Chifley College Dunheved ‘exceeding’ expectations in lifting Indigenous students
Indigenous students at a western Sydney high school have achieved a fourfold increase in top-level reading scores after staff fostered stronger connections with families.
Sydney principal Therese Azzopardi puts the huge improvement in reading scores among her school’s large Indigenous population in part down to a “growing sense of shared responsibility for learning between our students and their families”.
The percentage of Year 9 Indigenous students from Chifley College Dunheved in North St Marys in the “strong” or “exceeding” bands for reading in NAPLAN rose from 11 per cent in 2023 to 44 per cent in 2024. Writing results at the school, which has 28 per cent Aboriginal and Torres Strait Islander students, increased from 30.7 to 37.3 per cent.

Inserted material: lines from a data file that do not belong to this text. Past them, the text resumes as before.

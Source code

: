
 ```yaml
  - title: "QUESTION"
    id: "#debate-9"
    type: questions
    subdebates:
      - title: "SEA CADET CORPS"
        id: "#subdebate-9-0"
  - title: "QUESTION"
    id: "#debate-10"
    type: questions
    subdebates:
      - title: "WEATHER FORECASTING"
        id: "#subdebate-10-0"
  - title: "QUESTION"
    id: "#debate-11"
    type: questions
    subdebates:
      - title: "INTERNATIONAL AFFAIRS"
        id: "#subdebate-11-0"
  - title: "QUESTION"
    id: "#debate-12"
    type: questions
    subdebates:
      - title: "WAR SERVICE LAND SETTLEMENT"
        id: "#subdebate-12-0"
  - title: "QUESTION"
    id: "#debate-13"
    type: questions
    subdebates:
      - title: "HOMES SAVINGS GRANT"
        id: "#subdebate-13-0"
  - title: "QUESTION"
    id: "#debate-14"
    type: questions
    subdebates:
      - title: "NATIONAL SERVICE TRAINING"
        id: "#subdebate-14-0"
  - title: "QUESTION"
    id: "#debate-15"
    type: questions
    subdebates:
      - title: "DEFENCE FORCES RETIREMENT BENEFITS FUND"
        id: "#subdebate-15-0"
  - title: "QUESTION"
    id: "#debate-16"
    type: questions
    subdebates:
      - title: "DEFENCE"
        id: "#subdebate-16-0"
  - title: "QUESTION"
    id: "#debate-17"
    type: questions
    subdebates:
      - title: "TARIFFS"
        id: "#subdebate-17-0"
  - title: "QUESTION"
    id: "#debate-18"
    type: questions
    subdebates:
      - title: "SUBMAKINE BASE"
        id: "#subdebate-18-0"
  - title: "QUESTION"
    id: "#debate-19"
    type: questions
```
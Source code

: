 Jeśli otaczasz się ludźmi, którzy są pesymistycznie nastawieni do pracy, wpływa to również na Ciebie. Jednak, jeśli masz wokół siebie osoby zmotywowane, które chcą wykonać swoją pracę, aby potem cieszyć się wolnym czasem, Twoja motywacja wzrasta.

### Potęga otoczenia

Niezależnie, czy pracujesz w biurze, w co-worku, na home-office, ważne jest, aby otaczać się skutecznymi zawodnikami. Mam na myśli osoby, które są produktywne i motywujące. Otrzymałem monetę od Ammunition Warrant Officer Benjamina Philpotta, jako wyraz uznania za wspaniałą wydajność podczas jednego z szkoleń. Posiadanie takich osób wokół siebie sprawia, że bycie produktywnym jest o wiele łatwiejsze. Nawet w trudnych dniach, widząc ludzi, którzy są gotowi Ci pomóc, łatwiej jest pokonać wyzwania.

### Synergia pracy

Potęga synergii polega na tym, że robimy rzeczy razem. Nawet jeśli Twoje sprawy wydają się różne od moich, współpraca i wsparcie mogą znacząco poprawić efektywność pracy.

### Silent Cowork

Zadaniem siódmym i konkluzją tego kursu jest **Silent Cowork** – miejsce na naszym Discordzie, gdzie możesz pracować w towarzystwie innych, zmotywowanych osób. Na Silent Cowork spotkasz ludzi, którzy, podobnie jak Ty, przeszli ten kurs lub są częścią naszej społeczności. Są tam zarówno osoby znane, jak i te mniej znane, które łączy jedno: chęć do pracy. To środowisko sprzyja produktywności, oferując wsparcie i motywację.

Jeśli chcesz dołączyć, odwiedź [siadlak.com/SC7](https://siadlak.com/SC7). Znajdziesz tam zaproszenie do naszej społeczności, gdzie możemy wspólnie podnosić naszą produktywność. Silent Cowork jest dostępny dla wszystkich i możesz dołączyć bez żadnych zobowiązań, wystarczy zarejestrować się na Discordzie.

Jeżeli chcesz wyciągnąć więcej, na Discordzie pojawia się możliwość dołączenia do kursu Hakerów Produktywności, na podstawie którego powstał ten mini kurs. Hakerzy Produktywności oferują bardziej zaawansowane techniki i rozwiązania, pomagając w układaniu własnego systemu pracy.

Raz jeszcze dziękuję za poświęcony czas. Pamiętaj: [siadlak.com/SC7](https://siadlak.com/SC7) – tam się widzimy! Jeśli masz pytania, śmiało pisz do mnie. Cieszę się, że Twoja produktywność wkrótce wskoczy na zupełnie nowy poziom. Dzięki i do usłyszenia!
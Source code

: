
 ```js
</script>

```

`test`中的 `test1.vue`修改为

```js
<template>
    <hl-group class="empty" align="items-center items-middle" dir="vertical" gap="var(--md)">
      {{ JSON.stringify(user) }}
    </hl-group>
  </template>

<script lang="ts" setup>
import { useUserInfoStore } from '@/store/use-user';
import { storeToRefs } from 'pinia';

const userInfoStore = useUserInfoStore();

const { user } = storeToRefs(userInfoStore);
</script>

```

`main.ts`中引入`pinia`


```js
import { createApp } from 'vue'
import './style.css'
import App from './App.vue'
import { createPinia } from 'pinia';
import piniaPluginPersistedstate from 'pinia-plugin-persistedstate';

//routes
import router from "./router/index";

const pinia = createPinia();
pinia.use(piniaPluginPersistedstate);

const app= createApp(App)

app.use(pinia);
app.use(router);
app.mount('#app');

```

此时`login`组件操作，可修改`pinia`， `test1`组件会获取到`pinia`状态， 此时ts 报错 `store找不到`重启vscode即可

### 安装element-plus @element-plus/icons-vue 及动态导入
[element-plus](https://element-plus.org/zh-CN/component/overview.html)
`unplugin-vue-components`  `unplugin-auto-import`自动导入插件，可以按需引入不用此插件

Ms Azzopardi said the school community was looking forward to the release of the 2025 NAPLAN results to see the growth continue. She said it took a “sustained, focus on reading” through personalised goal-setting programs in collaboration with parents, one-on-one reading lessons, explicit teaching efforts, and initiatives to “catch people reading” at school and reward them.
Chifley College Dunheved also has the “Personalised Learning Pathways” for its Indigenous students – a document for Indigenous students, their families and mentors to help them actively engage in education goal-setting and planning. But, Ms Azzopardi said, it became “closely linked to consistent school attendance and also a strong sense of belonging”.
“That for us is the key. If we don’t have our students here at the school, then we can’t work with our students,” she said.
This year’s NAPLAN tests showed an encouraging increase in the proportion of Aboriginal and Torres Strait Islander teenagers performing at the top level in writing and numeracy at high school.
In Year 9 writing, 6.6 per cent of Indigenous students achieved “exceeding” compared with 4.3 per cent in 2023, while in Year 9 numeracy, the top group increased from 0.9 per cent to 1.5 per cent.
But across all year groups in reading and numeracy, about one in three Indigenous students are at the “needs additional support” level, while fewer than one in 10 non-Indigenous students fall into that group.
Ms Azzopardi, who has been at the college for 25 years, said it had seen a “real shift in how our Aboriginal students engage with their learning”.
“A lot of that comes down to the wellbeing programs that we run, but also, you know, the ability to make sure that our students feel safe,” she said. “We’re no different to any other school in the community. It’s staff commitment, it’s the belief that we can make those changes, and it’s having all staff along for the ride. And it’s also then the belief in our students, but it’s also very important to bring our families along with that as well.”